Man or woman, no one likes being in the friends zone. It’s a lonely place inside your heart which can leave you bitter and overwhelmed with feelings of helplessness.
Once you’re stuck inside it’s almost impossible to get out without ruining the friendship or destroying all hope that you and the one you love so much, will ever be together.
But if there’s one guy in the world who understands what being “just friends” feels like, it is me.
1. Do You Feel When You Are Attracted to Another, They Are More Physically Attractive Than You?
- Never let someone’s looks affect your actions.
- Just because a person is physically attractive, does not mean they are better than you.
- Highly physically attractive people have their own set of problems.
- Good-looking people only seem to have more choices because others want to kiss their ass and seek their approval.
- You can begin to separate yourself from others by focusing on your strong points, working on your weaker areas, and allowing your attractive personality to grow.
2. Do You Try to Get Others to Like You Making Sure You Do Nothing Wrong to Offend Them?
- Never give your status away.
- Be self-assured your opinions are just as valid as anyone else.
- Trust in your non-limiting beliefs.
- Don’t fear making mistakes and learn to recover quickly.
- Confidence allows a quicker recovery.
3. Do you feel love is beyond you?
- Stop living in the past.
- Do not live in the future.
- Stay in the present as often as possible.
- Learn to overcome fears or anxiousness by putting yourself in situations where they will naturally allow you to overcome them.
- You can not give someone your present self if you are not there.
- Date more people and create more opportunities.
- Understand a cool state of mind is having a natural indifference.
4. Have You Ever Made a Move, or Tried to Kiss Someone Who Refused or Rejected You?
- Learn more about creating sexual chemistry.
- When the time is right do not hesitate but please refrain from attacking.
- Understand you’ll find out quicker and spare yourself a long drawn out courtship which will keep you in the friends zone.
- Understand when another rejects you it is rarely personal.
- It’s easier to escape the friends zone after attempting the first move then it is to never make one.
5. Have You Ever Tried to Kiss Someone Who You Felt Was More Attractive Than You?
- Whereas attraction has a little to do with physical attributes it is important to separate the two for learning purposes.

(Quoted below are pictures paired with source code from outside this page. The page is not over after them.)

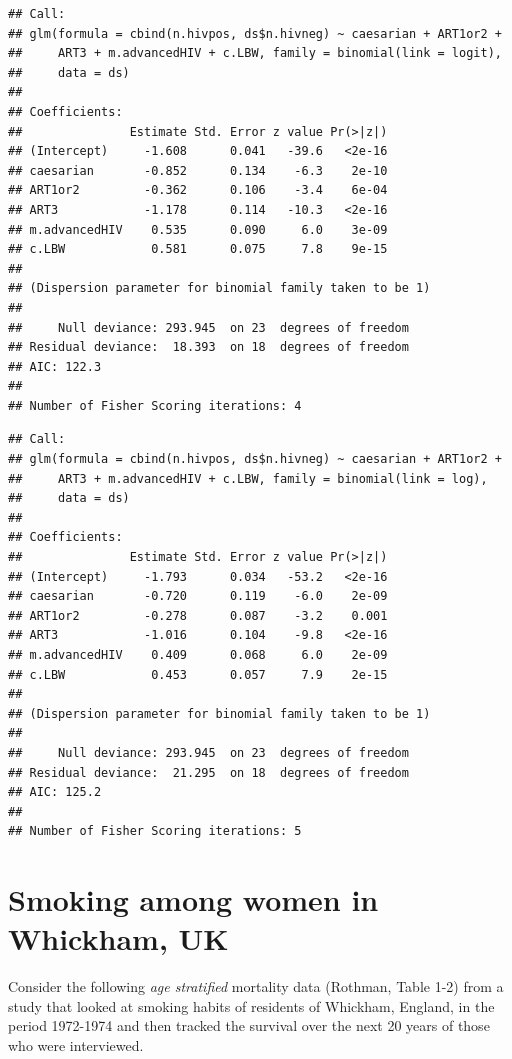 \documentclass[landscape,twocolumn,letterpaper,9pt,reqno]{article}\usepackage[]{graphicx}\usepackage[]{color}
\newenvironment{knitrout}{}{} %
\begin{document}
\begin{knitrout}\small
{}\color{fgcolor}
\begin{verbatim}
## Call:
## glm(formula = cbind(n.hivpos, ds$n.hivneg) ~ caesarian + ART1or2 + 
##     ART3 + m.advancedHIV + c.LBW, family = binomial(link = logit), 
##     data = ds)
## 
## Coefficients:
##               Estimate Std. Error z value Pr(>|z|)
## (Intercept)     -1.608      0.041   -39.6   <2e-16
## caesarian       -0.852      0.134    -6.3    2e-10
## ART1or2         -0.362      0.106    -3.4    6e-04
## ART3            -1.178      0.114   -10.3   <2e-16
## m.advancedHIV    0.535      0.090     6.0    3e-09
## c.LBW            0.581      0.075     7.8    9e-15
## 
## (Dispersion parameter for binomial family taken to be 1)
## 
##     Null deviance: 293.945  on 23  degrees of freedom
## Residual deviance:  18.393  on 18  degrees of freedom
## AIC: 122.3
## 
## Number of Fisher Scoring iterations: 4
\end{verbatim}

\end{knitrout}

\vspace{-0.22in}

\begin{knitrout}\small
{}\color{fgcolor}
\begin{verbatim}
## Call:
## glm(formula = cbind(n.hivpos, ds$n.hivneg) ~ caesarian + ART1or2 + 
##     ART3 + m.advancedHIV + c.LBW, family = binomial(link = log), 
##     data = ds)
## 
## Coefficients:
##               Estimate Std. Error z value Pr(>|z|)
## (Intercept)     -1.793      0.034   -53.2   <2e-16
## caesarian       -0.720      0.119    -6.0    2e-09
## ART1or2         -0.278      0.087    -3.2    0.001
## ART3            -1.016      0.104    -9.8   <2e-16
## m.advancedHIV    0.409      0.068     6.0    2e-09
## c.LBW            0.453      0.057     7.9    2e-15
## 
## (Dispersion parameter for binomial family taken to be 1)
## 
##     Null deviance: 293.945  on 23  degrees of freedom
## Residual deviance:  21.295  on 18  degrees of freedom
## AIC: 125.2
## 
## Number of Fisher Scoring iterations: 5
\end{verbatim}

\end{knitrout}


\clearpage

\section{Smoking among women in Whickham, UK}
Consider the following \textit{age stratified} mortality data (Rothman, Table 1-2) from a study that looked at smoking habits of residents of Whickham, England, in the period 1972-1974 and then tracked the survival over the next 20 years of those who were interviewed. 
\end{document}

- Sometimes people in the friends zone try so hard they often fail to realize that a man or woman wants to experience the unforgettable and often unpredictable first kiss.
- Learn to escalate with anticipation so the kiss will happen more naturally.
6. Have You Ever Turned Down Someone From Kissing You, Because You Felt Nothing Physically For Them?
- Develop a consistent personality to share with everyone.
- Learn why you are not considered sexy.
- Create more opportunities where you usually hold back from.
- Treat those you are attracted to as if they are no different from anyone else.
- Read the post below about body language and being sexy.
7. How Long Does it Take to Ask for a Date When You Meet Someone You Are Interested In?
- If you’re living out of a fear of rejection you’ll never escape the friends zone.
- Use any of your failures to get a date as a learning experience.
- Fear is ‘future living’. Enjoy the moment more or you will naturally fear less.
- Your desires are important. If you desire a date with someone, make it happen. If it fails it’s not personal. But just by you making something happens allows you to develop a strong self-confidence.
- The friends zone is full of people who are not willing to step up to simple challenges. Challenge yourself to learn exactly how to get more dates and one way or another, that will not be you in friends zone anymore.
8. Do You Feel Becoming Friends Before Dating is the Best Way to Start A Relationship?
- Find and eliminate your irrational fears which center around physical intimacy.
- Understand attraction is not a logical process which can be reasoned out with excuses.
- I’m going to say it…Casual sex. Be smart and ethical but go get some.
- Build a sexual identity first and then let the friendship develop.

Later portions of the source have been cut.